Infected Ixodes ricinus ticks on imported and travelled animals may introduce the virus into new areas, with the potential for further endemic foci to establish. Pets arriving in the UK from abroad should therefore be checked for ticks and if not already treated, a tick treatment applied.
In Europe, there are currently two vaccines that are licensed for human use, but neither have been licensed for animal use, including dogs. Off-licence studies in dogs have shown some efficacy, but further safety and efficacy studies would be needed before they could be routinely used in high risk areas (Pfeffer and Dobler, 2011).
Conclusions
Tick-borne encephalitis virus is the most significant tick-borne virus affecting humans and dogs in Europe and is a potentially fatal zoonosis.
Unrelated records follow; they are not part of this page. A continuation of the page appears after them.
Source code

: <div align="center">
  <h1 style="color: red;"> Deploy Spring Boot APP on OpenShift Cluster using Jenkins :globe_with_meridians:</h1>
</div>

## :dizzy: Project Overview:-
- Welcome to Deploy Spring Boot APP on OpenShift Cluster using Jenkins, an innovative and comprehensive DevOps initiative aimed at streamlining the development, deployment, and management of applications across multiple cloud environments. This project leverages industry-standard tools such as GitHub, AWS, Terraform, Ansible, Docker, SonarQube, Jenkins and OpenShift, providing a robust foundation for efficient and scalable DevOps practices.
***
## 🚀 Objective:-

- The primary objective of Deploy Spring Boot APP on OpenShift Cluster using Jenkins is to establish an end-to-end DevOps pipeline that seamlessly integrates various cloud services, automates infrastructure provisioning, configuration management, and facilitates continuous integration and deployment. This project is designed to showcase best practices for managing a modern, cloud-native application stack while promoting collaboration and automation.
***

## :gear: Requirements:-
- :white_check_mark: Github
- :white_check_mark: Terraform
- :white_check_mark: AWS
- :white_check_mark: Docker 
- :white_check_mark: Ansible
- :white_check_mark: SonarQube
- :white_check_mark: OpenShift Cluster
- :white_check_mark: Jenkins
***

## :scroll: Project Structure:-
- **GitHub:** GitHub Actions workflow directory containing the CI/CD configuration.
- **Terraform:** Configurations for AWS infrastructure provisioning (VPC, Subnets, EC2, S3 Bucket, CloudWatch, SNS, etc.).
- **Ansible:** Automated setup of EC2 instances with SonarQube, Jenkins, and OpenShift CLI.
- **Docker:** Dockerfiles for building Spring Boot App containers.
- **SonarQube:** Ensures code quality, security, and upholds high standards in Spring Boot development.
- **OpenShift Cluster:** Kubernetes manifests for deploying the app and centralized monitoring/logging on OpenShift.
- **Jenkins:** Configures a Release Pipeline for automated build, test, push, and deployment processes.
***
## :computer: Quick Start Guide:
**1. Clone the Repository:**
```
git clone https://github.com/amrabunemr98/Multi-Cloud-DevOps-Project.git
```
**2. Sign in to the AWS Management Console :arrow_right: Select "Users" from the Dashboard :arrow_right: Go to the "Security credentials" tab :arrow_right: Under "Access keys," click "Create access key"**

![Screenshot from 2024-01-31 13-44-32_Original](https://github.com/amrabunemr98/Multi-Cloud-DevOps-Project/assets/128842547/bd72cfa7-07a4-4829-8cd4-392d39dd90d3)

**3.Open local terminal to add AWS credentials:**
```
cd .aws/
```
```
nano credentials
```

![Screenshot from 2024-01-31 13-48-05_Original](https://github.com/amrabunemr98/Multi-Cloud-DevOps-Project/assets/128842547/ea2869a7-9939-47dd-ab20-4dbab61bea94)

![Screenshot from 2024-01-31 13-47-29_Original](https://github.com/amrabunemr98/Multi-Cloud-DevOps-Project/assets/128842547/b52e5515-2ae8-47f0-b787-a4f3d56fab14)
Its rapid spread across Europe and establishment is therefore of concern, and is another compelling reason for tick preventative strategies in dogs at high risk of tick exposure. Veterinary professionals have a vital role in keeping the risks of exposure in perspective for pet owners, while also ensuring that adequate prevention is in place for their pets. Vigilance in imported and travelled pets is also an important component of preventing or slowing future spread.
KEY POINTS:
- Tick-borne encephalitis virus is a significant and potentially fatal viral pathogen of dogs and humans.
- The virus has spread rapidly across Europe and now appears to have established in the UK, putting domestic and travelling dogs at increased risk of exposure.
- Dogs do not pose a direct risk to humans, but are useful sentinels of infection.
- Dogs are not as susceptible to disease caused by the virus as humans are, but it can still be fatal in affected dogs.
- Adequate tick prevention in dogs is therefore vital both to keep individual dogs safe and to help limit further geographical spread.